### What to work on:
The lines in the listing below are to be given again exactly, starting at the line holding "Ao realizar o" and ending at the line holding "docker exec -it". Do not include pictures.

### Given data:
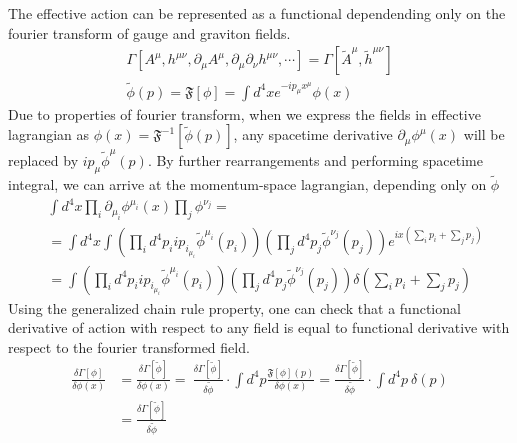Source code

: \documentclass[11pt, a4paper]{article}
\begin{document}
The effective action can be represented as a functional dependending only on the fourier transform of gauge and graviton fields.
\begin{gather}
    \Gamma\left[ A^\mu, h^{\mu\nu}, \partial_\mu A^\mu, \partial_\mu \partial_\nu h^{\mu\nu}, \cdots\right] = \Gamma[ \tilde{A}^\mu, \tilde{h}^{\mu\nu}] \\
    \tilde{\phi}(p) = \mathfrak{F}[\phi] = \int d^4 x e^{-i p_\mu x^\mu} \phi(x)
\end{gather}
Due to properties of fourier transform, when we express the fields in effective lagrangian as $\phi(x) = \mathfrak{F}^{-1}[\tilde{\phi}(p)]$,
any spacetime derivative $\partial_\mu \phi^\mu(x)$ will be replaced by $i p_\mu \tilde{\phi}^\mu(p)$.
By further rearrangements and performing spacetime integral, we can arrive at the momentum-space lagrangian,
depending only on $\tilde{\phi}$
\begin{align}
    & \int d^4 x \prod_i \partial_{\mu_i} \phi^{\mu_i}(x) \prod_j \phi^{\nu_j} = \\
    & = \int d^4 x \int \left( \prod_i d^4 p_i i p_{i_{\mu_{i}}} \tilde{\phi}^{\mu_i}(p_i)\right)\left( \prod_j d^4 p_j \tilde{\phi}^{\nu_j}(p_j)\right) e^{i x \left(\sum_i p_i + \sum_j p_j \right)} \\
    & = \int \left( \prod_i d^4 p_i i p_{i_{\mu_{i}}} \tilde{\phi}^{\mu_i}(p_i)\right)\left( \prod_j d^4 p_j \tilde{\phi}^{\nu_j}(p_j)\right) \delta\left( \sum_i p_i + \sum_j p_j\right)
\end{align} %
Using the generalized chain rule property, one can check that a functional derivative of action with respect to any field is equal to functional derivative with respect to the fourier transformed field.
\begin{align}
    \frac{\delta \Gamma[\phi]}{\delta \phi (x)} & = \frac{\delta \Gamma[ \tilde{\phi}] }{\delta \phi(x)} = \ \frac{\delta \Gamma[ \tilde{\phi} ] }{\delta \tilde{\phi}} \cdot \int d^4 p \frac{\mathfrak{F}[\phi](p)}{\delta \phi(x)} = \frac{\delta \Gamma[ \tilde{\phi} ] }{\delta \tilde{\phi}} \cdot \int d^4 p \ \delta(p) \\
    & = \frac{\delta \Gamma[ \tilde{\phi} ] }{\delta \tilde{\phi}}
\end{align}

\end{document}
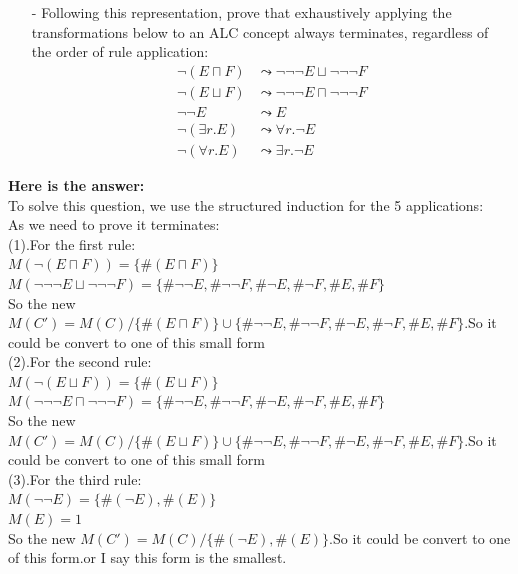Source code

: \documentclass{article}
\begin{document}
    \begin{itemize}
        \item[-] Following this representation, prove that exhaustively applying the transformations below to an ALC concept always terminates, regardless of the order of rule application:
        \begin{align*}
            \neg(E\sqcap F)&\leadsto\neg\neg\neg E\sqcup\neg\neg\neg F\\
            \neg(E\sqcup F)&\leadsto\neg\neg\neg E\sqcap\neg\neg\neg F\\
            \neg\neg E&\leadsto E\\
            \neg(\exists r.E)&\leadsto\forall r.\neg E\\
            \neg(\forall r.E)&\leadsto\exists r.\neg E
        \end{align*}
    \end{itemize}
    \textbf{Here is the answer:}\\
    To solve this question, we use the structured induction for the 5 applications:\\
    As we need to prove it terminates:\\
    (1).For the first rule:\\
    $M(\neg (E \sqcap F)) = \{\#(E \sqcap F)\}$\\
    $M(\neg\neg\neg E\sqcup\neg\neg\neg F) =\{\#\neg\neg E,\#\neg\neg F,\#\neg E,\#\neg F,\# E,\# F\}$\\
    So the new $M(C') = M(C) / \{\#(E \sqcap F)\} \cup \{\#\neg\neg E,\#\neg\neg F,\#\neg E,\#\neg F,\# E,\# F\}$.So it could be convert to one of this small form\\
    (2).For the second rule:\\
    $M(\neg (E \sqcup F)) = \{\#(E \sqcup F)\}$\\
    $M(\neg\neg\neg E\sqcap\neg\neg\neg F) =  \{\#\neg\neg E,\#\neg\neg F,\#\neg E,\#\neg F,\# E,\# F\}$\\
    So the new $M(C') = M(C) / \{\#(E \sqcup F)\} \cup \{\#\neg\neg E,\#\neg\neg F,\#\neg E,\#\neg F,\# E,\# F\}$.So it could be convert to one of this small form\\
    (3).For the third rule:\\
    $M(\neg\neg E) = \{\#(\neg E), \#(E)\}$\\
    $M(E) = 1$\\
    So the new $M(C') = M(C) / \{\#(\neg E), \#(E)\}$.So it could be convert to one of this form.or I say this form is the smallest.\\
\end{document}
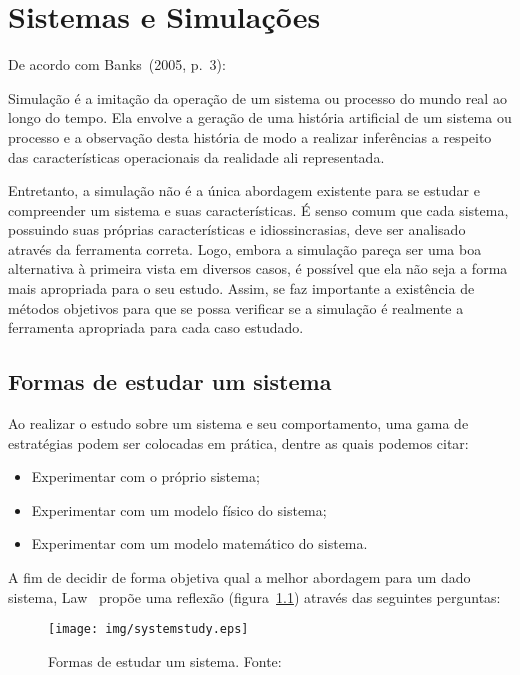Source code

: \chapter{\label{chap:simulation}Sistemas e Simulações}

De acordo com Banks~(2005, p.~3):

\begin{directcite}
Simulação é a imitação da operação de um sistema ou processo do mundo real ao
longo do tempo. Ela envolve a geração de uma história artificial de um sistema
ou processo e a observação desta história de modo a realizar inferências a
respeito das características operacionais da realidade ali representada.
\end{directcite}

Entretanto, a simulação não é a única abordagem existente para se estudar e
compreender um sistema e suas características. É senso comum que cada sistema,
possuindo suas próprias características e idiossincrasias, deve ser analisado
através da ferramenta correta. Logo, embora a simulação pareça ser uma boa
alternativa à primeira vista em diversos casos, é possível que ela não seja a
forma mais apropriada para o seu estudo. Assim, se faz importante a existência
de métodos objetivos para que se possa verificar se a simulação é realmente a
ferramenta apropriada para cada caso estudado.

\section{\label{chap:waystostudy}Formas de estudar um sistema}

Ao realizar o estudo sobre um sistema e seu comportamento, uma gama de
estratégias podem ser colocadas em prática, dentre as quais podemos citar:

\begin{itemize}
\item Experimentar com o próprio sistema;
\item Experimentar com um modelo físico do sistema;
\item Experimentar com um modelo matemático do sistema.
\end{itemize}

A fim de decidir de forma objetiva qual a melhor abordagem para um dado sistema,
Law~\cite{Law} propõe uma reflexão (figura~\ref{fig:systemstudy}) através das
seguintes perguntas:

\begin{figure}[htb!]
\centering\texttt{[image: img/systemstudy.eps]}
\caption[Formas de estudar um sistema]{\label{fig:systemstudy}Formas de estudar um sistema. Fonte:~\cite{Law}}
\end{figure}

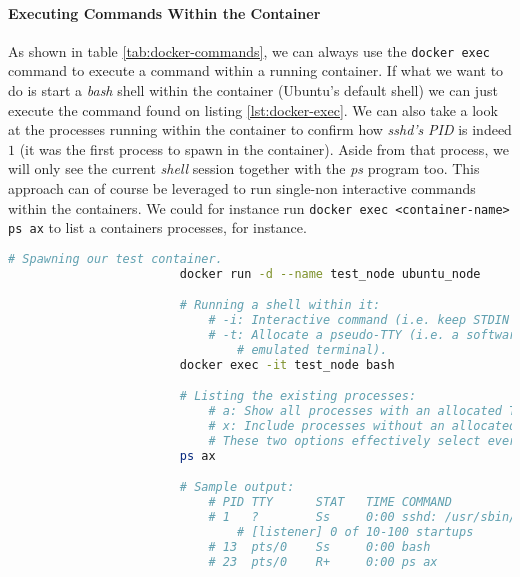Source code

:                 \paragraph{Executing Commands Within the Container}
                    As shown in table \ref{tab:docker-commands}, we can always use the \texttt{docker exec} command to execute a command within a running container. If what we want to do is start a \textit{bash} shell within the container (Ubuntu's default shell) we can just execute the command found on listing \ref{lst:docker-exec}. We can also take a look at the processes running within the container to confirm how \textit{sshd's} \textit{PID} is indeed $1$ (it was the first process to spawn in the container). Aside from that process, we will only see the current \textit{shell} session together with the \textit{ps} program too. This approach can of course be leveraged to run single-non interactive commands within the containers. We could for instance run \texttt{docker exec <container-name> ps ax} to list a containers processes, for instance.\\

                    \begin{lstlisting}[language = bash, caption = Inspecting a Container's Processes., label = lst:docker-exec]
                        # Spawning our test container.
                        docker run -d --name test_node ubuntu_node

                        # Running a shell within it:
                            # -i: Interactive command (i.e. keep STDIN open).
                            # -t: Allocate a pseudo-TTY (i.e. a software
                                # emulated terminal).
                        docker exec -it test_node bash

                        # Listing the existing processes:
                            # a: Show all processes with an allocated TTY.
                            # x: Include processes without an allocated TTY.
                            # These two options effectively select every process.
                        ps ax

                        # Sample output:
                            # PID TTY      STAT   TIME COMMAND
                            # 1   ?        Ss     0:00 sshd: /usr/sbin/sshd -D \
                                # [listener] 0 of 10-100 startups
                            # 13  pts/0    Ss     0:00 bash
                            # 23  pts/0    R+     0:00 ps ax
                    \end{lstlisting}

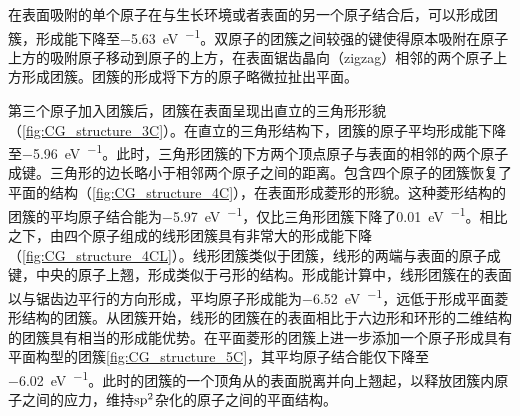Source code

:     在表面吸附的单个原子在与生长环境或者表面的另一个原子结合后，可以形成团簇，形成能下降至\SI{-5.63}{\electronvolt\per\atom}。双原子的团簇之间较强的键使得原本吸附在原子上方的吸附原子移动到原子的上方，在表面锯齿晶向（zigzag）相邻的两个原子上方形成团簇。团簇的形成将下方的原子略微拉扯出平面。


    第三个原子加入团簇后，团簇在表面呈现出直立的三角形形貌（\ref{fig:CG_structure_3C}）。在直立的三角形结构下，团簇的原子平均形成能下降至\SI{-5.96}{\electronvolt\per\atom}。此时，三角形团簇的下方两个顶点原子与表面的相邻的两个原子成键。三角形的边长略小于相邻两个原子之间的距离。包含四个原子的团簇恢复了平面的结构（\ref{fig:CG_structure_4C}），在表面形成菱形的形貌。这种菱形结构的团簇的平均原子结合能为\SI{-5.97}{\electronvolt\per\atom}，仅比三角形团簇下降了\SI{0.01}{\electronvolt\per\atom}。相比之下，由四个原子组成的线形团簇具有非常大的形成能下降（\ref{fig:CG_structure_4CL}）。线形团簇类似于团簇，线形的两端与表面的原子成键，中央的原子上翘，形成类似于弓形的结构。形成能计算中，线形团簇在的表面以与锯齿边平行的方向形成，平均原子形成能为\SI{-6.52}{\electronvolt\per\atom}，远低于形成平面菱形结构的团簇。从团簇开始，线形的团簇在的表面相比于六边形和环形的二维结构的团簇具有相当的形成能优势。在平面菱形的团簇上进一步添加一个原子形成具有平面构型的团簇\ref{fig:CG_structure_5C}，其平均原子结合能仅下降至\SI{-6.02}{\electronvolt\per\atom}。此时的团簇的一个顶角从的表面脱离并向上翘起，以释放团簇内原子之间的应力，维持$\rm sp^2$杂化的原子之间的平面结构。

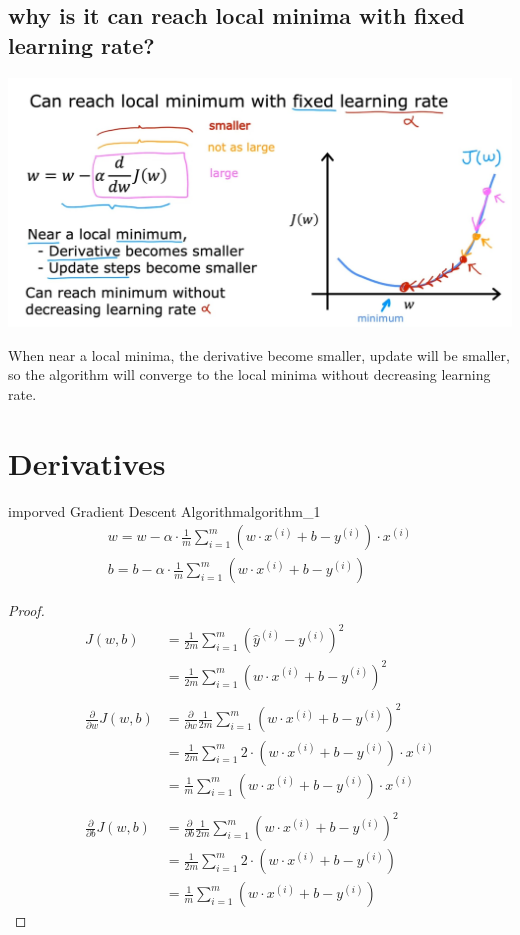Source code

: \subsection*{why is it can reach local minima with fixed learning rate?}
\includegraphics[width=\textwidth]{images/2.3_4}
\begin{notebox}
When near a local minima, %
the derivative become smaller, %
update will be smaller, %
so the algorithm will converge to the local minima %
without decreasing learning rate.
\end{notebox}

\section{Derivatives}
\begin{thmbox}{imporved Gradient Descent Algorithm}{algorithm_1}
\begin{align}
    w = w - \alpha \cdot \frac{1}{m} \sum_{i=1}^{m} (w \cdot x^{(i)} + b - y^{(i)}) \cdot x^{(i)} \\
    b = b - \alpha \cdot \frac{1}{m} \sum_{i=1}^{m} (w \cdot x^{(i)} + b - y^{(i)})
\end{align}
\tcblower
\begin{proof}
    \begin{align*}
        J(w, b)
        &= \frac{1}{2m} \sum_{i=1}^{m} (\hat{y}^{(i)} - y^{(i)})^2\\
        &= \frac{1}{2m} \sum_{i=1}^{m} (w \cdot x^{(i)} + b - y^{(i)})^2\\
        \\
        \frac{\partial}{\partial w} J(w, b)
        &= \frac{\partial}{\partial w} \frac{1}{2m} \sum_{i=1}^{m} (w \cdot x^{(i)} + b - y^{(i)})^2 \\
        &= \frac{1}{2m} \sum_{i=1}^{m} 2 \cdot (w \cdot x^{(i)} + b - y^{(i)}) \cdot x^{(i)} \\
        &= \frac{1}{m} \sum_{i=1}^{m} (w \cdot x^{(i)} + b - y^{(i)}) \cdot x^{(i)} \\
        \\
        \frac{\partial}{\partial b} J(w, b)
        &= \frac{\partial}{\partial b} \frac{1}{2m} \sum_{i=1}^{m} (w \cdot x^{(i)} + b - y^{(i)})^2 \\
        &= \frac{1}{2m} \sum_{i=1}^{m} 2 \cdot (w \cdot x^{(i)} + b - y^{(i)}) \\
        &= \frac{1}{m} \sum_{i=1}^{m} (w \cdot x^{(i)} + b - y^{(i)})
    \end{align*}
\end{proof}
\end{thmbox}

### Worked solution:
Ao realizar o estudo sobre um sistema e seu comportamento, uma gama de
estratégias podem ser colocadas em prática, dentre as quais podemos citar:

\begin{itemize}
\item Experimentar com o próprio sistema;
\item Experimentar com um modelo físico do sistema;
\item Experimentar com um modelo matemático do sistema.
\end{itemize}

A fim de decidir de forma objetiva qual a melhor abordagem para um dado sistema,
Law~\cite{Law} propõe uma reflexão (figura~\ref{fig:systemstudy}) através das
seguintes perguntas:

\begin{figure}[htb!]
\centering\texttt{[image: img/systemstudy.eps]}
\caption[Formas de estudar um sistema]{\label{fig:systemstudy}Formas de estudar um sistema. Fonte:~\cite{Law}}
\end{figure}

Source code

:                 \paragraph{Executing Commands Within the Container}
                    As shown in table \ref{tab:docker-commands}, we can always use the \texttt{docker exec} command to execute a command within a running container. If what we want to do is start a \textit{bash} shell within the container (Ubuntu's default shell) we can just execute the command found on listing \ref{lst:docker-exec}. We can also take a look at the processes running within the container to confirm how \textit{sshd's} \textit{PID} is indeed $1$ (it was the first process to spawn in the container). Aside from that process, we will only see the current \textit{shell} session together with the \textit{ps} program too. This approach can of course be leveraged to run single-non interactive commands within the containers. We could for instance run \texttt{docker exec <container-name> ps ax} to list a containers processes, for instance.\\

                    \begin{lstlisting}[language = bash, caption = Inspecting a Container's Processes., label = lst:docker-exec]
                        # Spawning our test container.
                        docker run -d --name test_node ubuntu_node

                        # Running a shell within it:
                            # -i: Interactive command (i.e. keep STDIN open).
                            # -t: Allocate a pseudo-TTY (i.e. a software
                                # emulated terminal).
                        docker exec -it test_node bash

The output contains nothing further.